Set down exactly the lines below between the line holding "虽然这个 data driven" and the line holding "前面介绍了两种值得一试的测试框架，这里再介绍一种不建议使用的框架。", inclusive; no other line belongs in the answer.

=-=-=-=-=

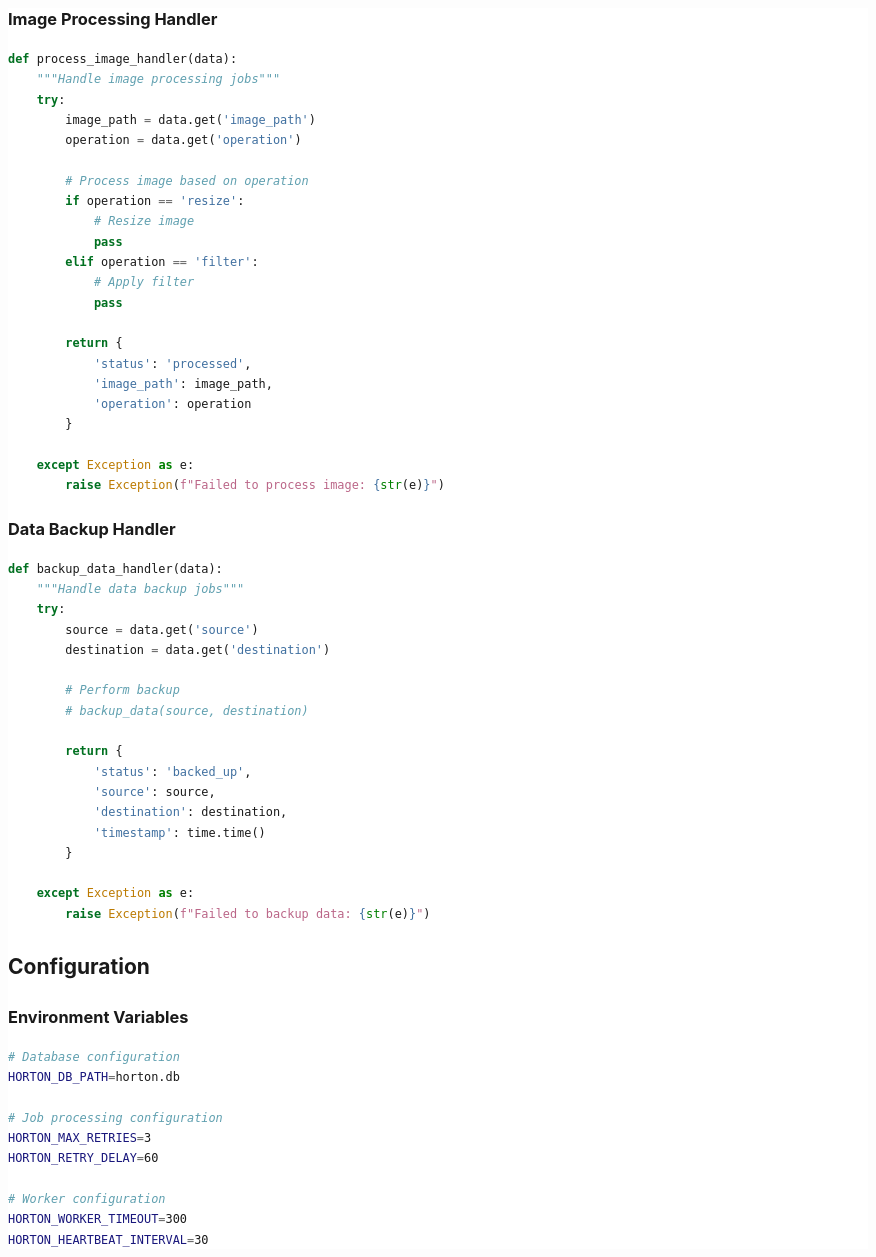 ### Image Processing Handler
```python
def process_image_handler(data):
    """Handle image processing jobs"""
    try:
        image_path = data.get('image_path')
        operation = data.get('operation')
        
        # Process image based on operation
        if operation == 'resize':
            # Resize image
            pass
        elif operation == 'filter':
            # Apply filter
            pass
        
        return {
            'status': 'processed',
            'image_path': image_path,
            'operation': operation
        }
    
    except Exception as e:
        raise Exception(f"Failed to process image: {str(e)}")
```

### Data Backup Handler
```python
def backup_data_handler(data):
    """Handle data backup jobs"""
    try:
        source = data.get('source')
        destination = data.get('destination')
        
        # Perform backup
        # backup_data(source, destination)
        
        return {
            'status': 'backed_up',
            'source': source,
            'destination': destination,
            'timestamp': time.time()
        }
    
    except Exception as e:
        raise Exception(f"Failed to backup data: {str(e)}")
```

## Configuration

### Environment Variables
```bash
# Database configuration
HORTON_DB_PATH=horton.db

# Job processing configuration
HORTON_MAX_RETRIES=3
HORTON_RETRY_DELAY=60

# Worker configuration
HORTON_WORKER_TIMEOUT=300
HORTON_HEARTBEAT_INTERVAL=30
```
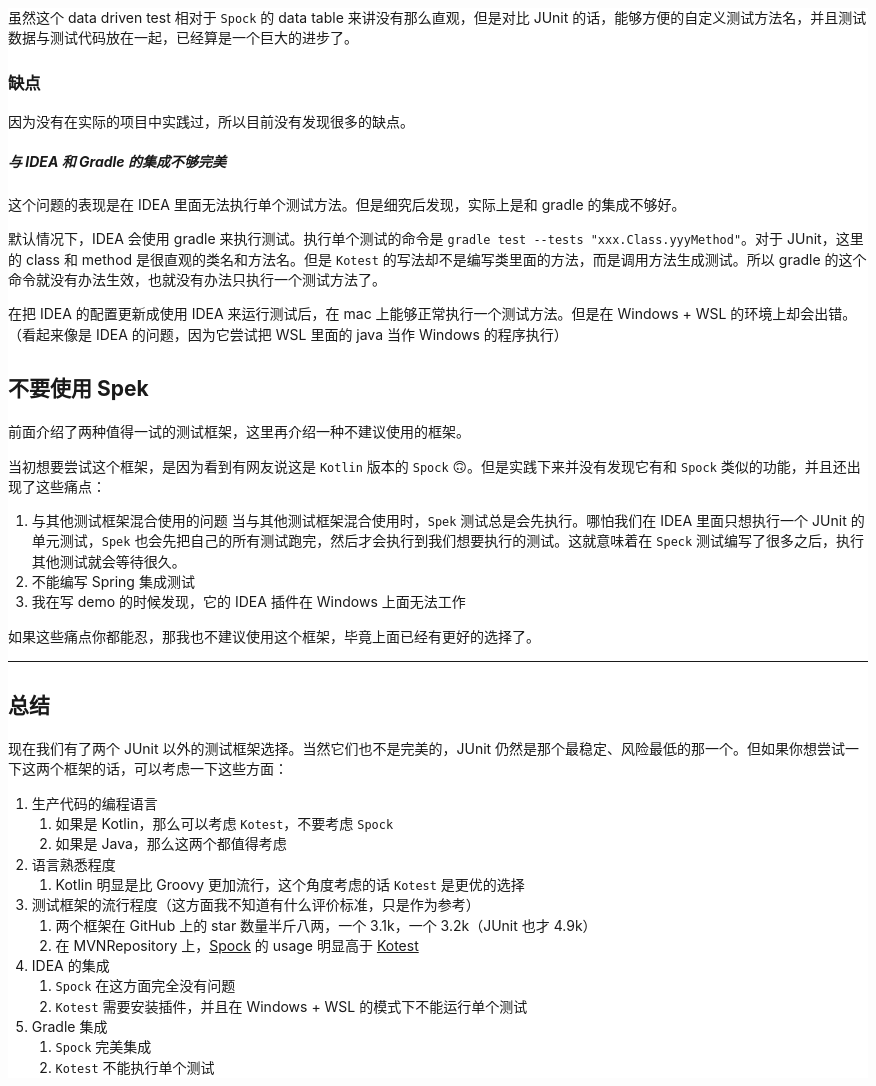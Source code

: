 虽然这个 data driven test 相对于 `Spock` 的 data table 来讲没有那么直观，但是对比 JUnit 的话，能够方便的自定义测试方法名，并且测试数据与测试代码放在一起，已经算是一个巨大的进步了。

### 缺点

因为没有在实际的项目中实践过，所以目前没有发现很多的缺点。

##### 与 IDEA 和 Gradle 的集成不够完美

这个问题的表现是在 IDEA 里面无法执行单个测试方法。但是细究后发现，实际上是和 gradle 的集成不够好。

默认情况下，IDEA 会使用 gradle 来执行测试。执行单个测试的命令是 `gradle test --tests "xxx.Class.yyyMethod"`。对于 JUnit，这里的 class 和 method 是很直观的类名和方法名。但是 `Kotest` 的写法却不是编写类里面的方法，而是调用方法生成测试。所以 gradle 的这个命令就没有办法生效，也就没有办法只执行一个测试方法了。

在把 IDEA 的配置更新成使用 IDEA 来运行测试后，在 mac 上能够正常执行一个测试方法。但是在 Windows + WSL 的环境上却会出错。（看起来像是 IDEA 的问题，因为它尝试把 WSL 里面的 java 当作 Windows 的程序执行）

## 不要使用 Spek

前面介绍了两种值得一试的测试框架，这里再介绍一种不建议使用的框架。

当初想要尝试这个框架，是因为看到有网友说这是 `Kotlin` 版本的 `Spock`  🙃。但是实践下来并没有发现它有和 `Spock` 类似的功能，并且还出现了这些痛点：

1. 与其他测试框架混合使用的问题
	当与其他测试框架混合使用时，`Spek` 测试总是会先执行。哪怕我们在 IDEA 里面只想执行一个 JUnit 的单元测试，`Spek` 也会先把自己的所有测试跑完，然后才会执行到我们想要执行的测试。这就意味着在 `Speck`  测试编写了很多之后，执行其他测试就会等待很久。
2. 不能编写 Spring 集成测试
3. 我在写 demo 的时候发现，它的 IDEA 插件在 Windows 上面无法工作

如果这些痛点你都能忍，那我也不建议使用这个框架，毕竟上面已经有更好的选择了。

---

## 总结

现在我们有了两个 JUnit 以外的测试框架选择。当然它们也不是完美的，JUnit 仍然是那个最稳定、风险最低的那一个。但如果你想尝试一下这两个框架的话，可以考虑一下这些方面：

1. 生产代码的编程语言
	1. 如果是 Kotlin，那么可以考虑 `Kotest`，不要考虑 `Spock`
	2. 如果是 Java，那么这两个都值得考虑
2. 语言熟悉程度
	1. Kotlin 明显是比 Groovy 更加流行，这个角度考虑的话 `Kotest` 是更优的选择
3. 测试框架的流行程度（这方面我不知道有什么评价标准，只是作为参考）
	1. 两个框架在 GitHub 上的 star 数量半斤八两，一个 3.1k，一个 3.2k（JUnit 也才 4.9k）
	2. 在 MVNRepository 上，[Spock](https://mvnrepository.com/search?q=spockframework) 的 usage 明显高于 [Kotest](https://mvnrepository.com/search?q=kotest)
4. IDEA 的集成
	1. `Spock` 在这方面完全没有问题
	2. `Kotest` 需要安装插件，并且在 Windows + WSL 的模式下不能运行单个测试
5. Gradle 集成
	1. `Spock` 完美集成
	2. `Kotest` 不能执行单个测试




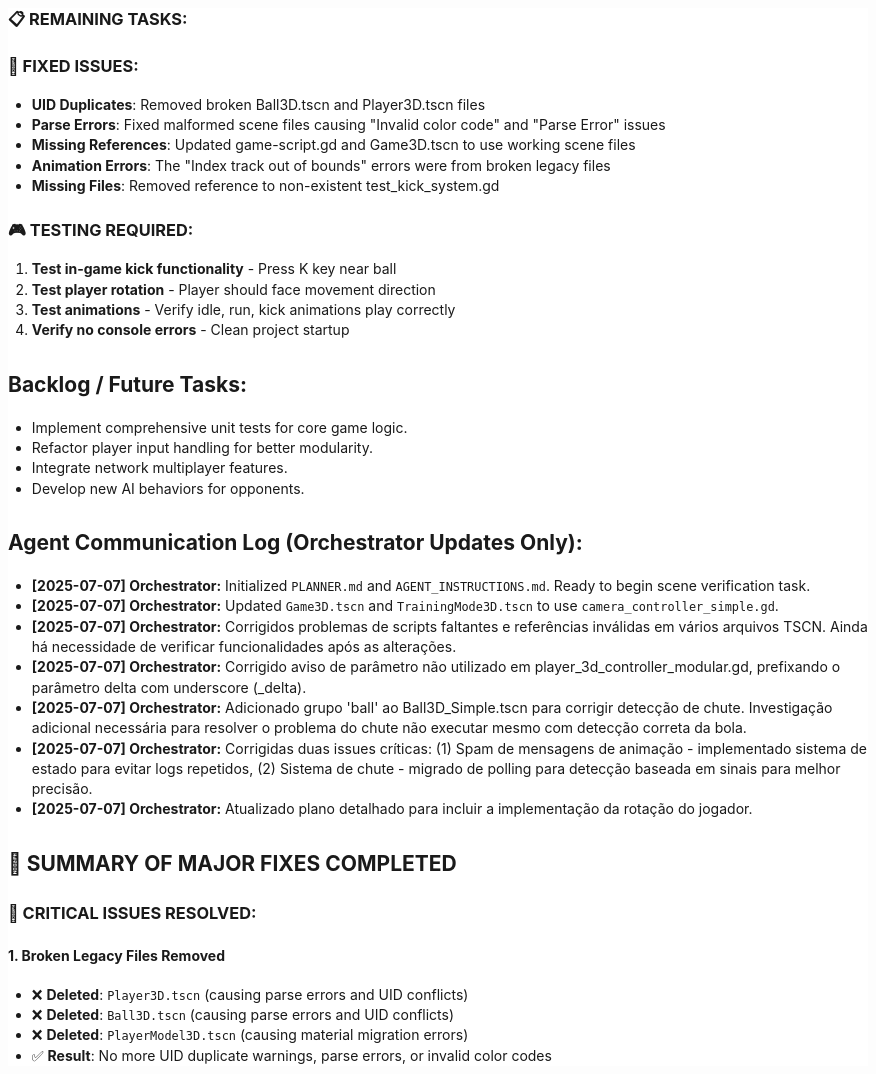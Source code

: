 ### 📋 REMAINING TASKS:

### 🔧 FIXED ISSUES:
- **UID Duplicates**: Removed broken Ball3D.tscn and Player3D.tscn files
- **Parse Errors**: Fixed malformed scene files causing "Invalid color code" and "Parse Error" issues
- **Missing References**: Updated game-script.gd and Game3D.tscn to use working scene files
- **Animation Errors**: The "Index track out of bounds" errors were from broken legacy files
- **Missing Files**: Removed reference to non-existent test_kick_system.gd

### 🎮 TESTING REQUIRED:
1. **Test in-game kick functionality** - Press K key near ball
2. **Test player rotation** - Player should face movement direction
3. **Test animations** - Verify idle, run, kick animations play correctly
4. **Verify no console errors** - Clean project startup

## Backlog / Future Tasks:

*   Implement comprehensive unit tests for core game logic.
*   Refactor player input handling for better modularity.
*   Integrate network multiplayer features.
*   Develop new AI behaviors for opponents.

## Agent Communication Log (Orchestrator Updates Only):

*   **[2025-07-07] Orchestrator:** Initialized `PLANNER.md` and `AGENT_INSTRUCTIONS.md`. Ready to begin scene verification task.
*   **[2025-07-07] Orchestrator:** Updated `Game3D.tscn` and `TrainingMode3D.tscn` to use `camera_controller_simple.gd`.
*   **[2025-07-07] Orchestrator:** Corrigidos problemas de scripts faltantes e referências inválidas em vários arquivos TSCN. Ainda há necessidade de verificar funcionalidades após as alterações.
*   **[2025-07-07] Orchestrator:** Corrigido aviso de parâmetro não utilizado em player_3d_controller_modular.gd, prefixando o parâmetro delta com underscore (_delta).
*   **[2025-07-07] Orchestrator:** Adicionado grupo 'ball' ao Ball3D_Simple.tscn para corrigir detecção de chute. Investigação adicional necessária para resolver o problema do chute não executar mesmo com detecção correta da bola.
*   **[2025-07-07] Orchestrator:** Corrigidas duas issues críticas: (1) Spam de mensagens de animação - implementado sistema de estado para evitar logs repetidos, (2) Sistema de chute - migrado de polling para detecção baseada em sinais para melhor precisão.
*   **[2025-07-07] Orchestrator:** Atualizado plano detalhado para incluir a implementação da rotação do jogador.

## 🎯 SUMMARY OF MAJOR FIXES COMPLETED

### 🔧 CRITICAL ISSUES RESOLVED:

#### 1. **Broken Legacy Files Removed**
- ❌ **Deleted**: `Player3D.tscn` (causing parse errors and UID conflicts)
- ❌ **Deleted**: `Ball3D.tscn` (causing parse errors and UID conflicts)  
- ❌ **Deleted**: `PlayerModel3D.tscn` (causing material migration errors)
- ✅ **Result**: No more UID duplicate warnings, parse errors, or invalid color codes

=-=-=-=-=

(Output for this task):
: 虽然这个 data driven test 相对于 `Spock` 的 data table 来讲没有那么直观，但是对比 JUnit 的话，能够方便的自定义测试方法名，并且测试数据与测试代码放在一起，已经算是一个巨大的进步了。

### 缺点

因为没有在实际的项目中实践过，所以目前没有发现很多的缺点。

##### 与 IDEA 和 Gradle 的集成不够完美

这个问题的表现是在 IDEA 里面无法执行单个测试方法。但是细究后发现，实际上是和 gradle 的集成不够好。

默认情况下，IDEA 会使用 gradle 来执行测试。执行单个测试的命令是 `gradle test --tests "xxx.Class.yyyMethod"`。对于 JUnit，这里的 class 和 method 是很直观的类名和方法名。但是 `Kotest` 的写法却不是编写类里面的方法，而是调用方法生成测试。所以 gradle 的这个命令就没有办法生效，也就没有办法只执行一个测试方法了。

在把 IDEA 的配置更新成使用 IDEA 来运行测试后，在 mac 上能够正常执行一个测试方法。但是在 Windows + WSL 的环境上却会出错。（看起来像是 IDEA 的问题，因为它尝试把 WSL 里面的 java 当作 Windows 的程序执行）

## 不要使用 Spek

前面介绍了两种值得一试的测试框架，这里再介绍一种不建议使用的框架。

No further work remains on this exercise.